▶ [Data for processing]:
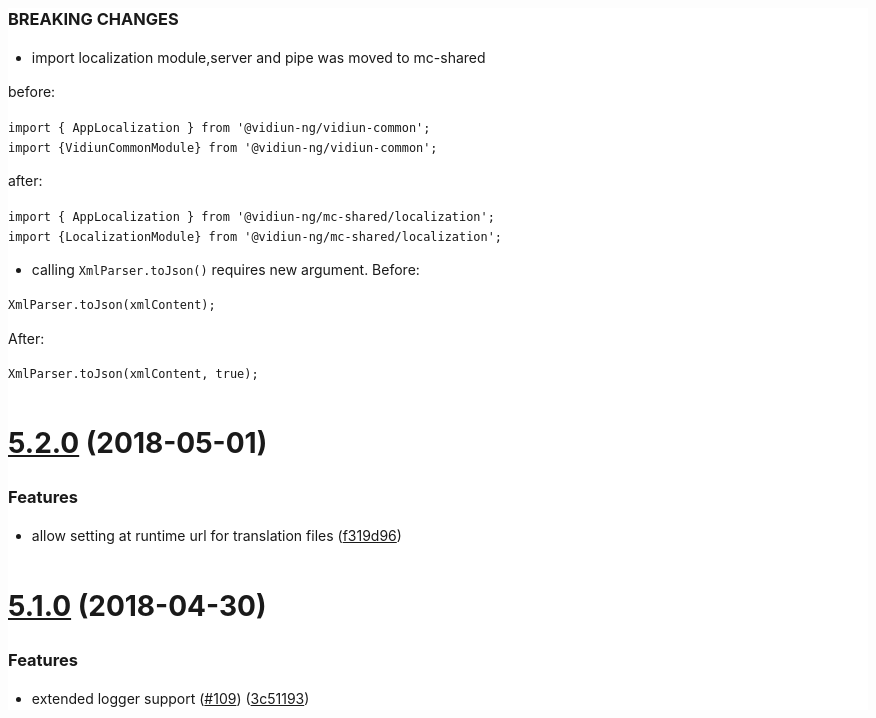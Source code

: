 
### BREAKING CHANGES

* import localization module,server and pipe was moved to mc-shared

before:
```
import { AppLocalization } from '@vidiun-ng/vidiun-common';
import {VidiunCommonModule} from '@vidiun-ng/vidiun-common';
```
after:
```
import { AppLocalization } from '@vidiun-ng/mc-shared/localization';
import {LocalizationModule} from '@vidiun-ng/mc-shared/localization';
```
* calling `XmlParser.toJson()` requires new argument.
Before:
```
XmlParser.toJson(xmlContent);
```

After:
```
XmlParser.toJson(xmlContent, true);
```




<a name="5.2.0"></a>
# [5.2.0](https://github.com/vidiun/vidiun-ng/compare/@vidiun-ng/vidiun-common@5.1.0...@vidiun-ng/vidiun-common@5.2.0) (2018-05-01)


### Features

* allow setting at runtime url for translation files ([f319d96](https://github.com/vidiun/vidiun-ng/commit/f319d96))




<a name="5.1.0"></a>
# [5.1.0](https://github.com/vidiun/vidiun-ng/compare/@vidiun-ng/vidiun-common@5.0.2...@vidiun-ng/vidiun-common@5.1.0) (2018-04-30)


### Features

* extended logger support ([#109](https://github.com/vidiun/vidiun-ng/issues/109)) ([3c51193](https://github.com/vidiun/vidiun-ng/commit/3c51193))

▶ [Problem to work on]: Exclude the pictures and print the rest of the data exactly.

▶ [Task answer]:
Source code

: 
### BREAKING CHANGES

* import localization module,server and pipe was moved to mc-shared

before:
```
import { AppLocalization } from '@vidiun-ng/vidiun-common';
import {VidiunCommonModule} from '@vidiun-ng/vidiun-common';
```
after:
```
import { AppLocalization } from '@vidiun-ng/mc-shared/localization';
import {LocalizationModule} from '@vidiun-ng/mc-shared/localization';
```
* calling `XmlParser.toJson()` requires new argument.
Before:
```
XmlParser.toJson(xmlContent);
```

After:
```
XmlParser.toJson(xmlContent, true);
```




<a name="5.2.0"></a>
# [5.2.0](https://github.com/vidiun/vidiun-ng/compare/@vidiun-ng/vidiun-common@5.1.0...@vidiun-ng/vidiun-common@5.2.0) (2018-05-01)


### Features

* allow setting at runtime url for translation files ([f319d96](https://github.com/vidiun/vidiun-ng/commit/f319d96))




<a name="5.1.0"></a>
# [5.1.0](https://github.com/vidiun/vidiun-ng/compare/@vidiun-ng/vidiun-common@5.0.2...@vidiun-ng/vidiun-common@5.1.0) (2018-04-30)


### Features

* extended logger support ([#109](https://github.com/vidiun/vidiun-ng/issues/109)) ([3c51193](https://github.com/vidiun/vidiun-ng/commit/3c51193))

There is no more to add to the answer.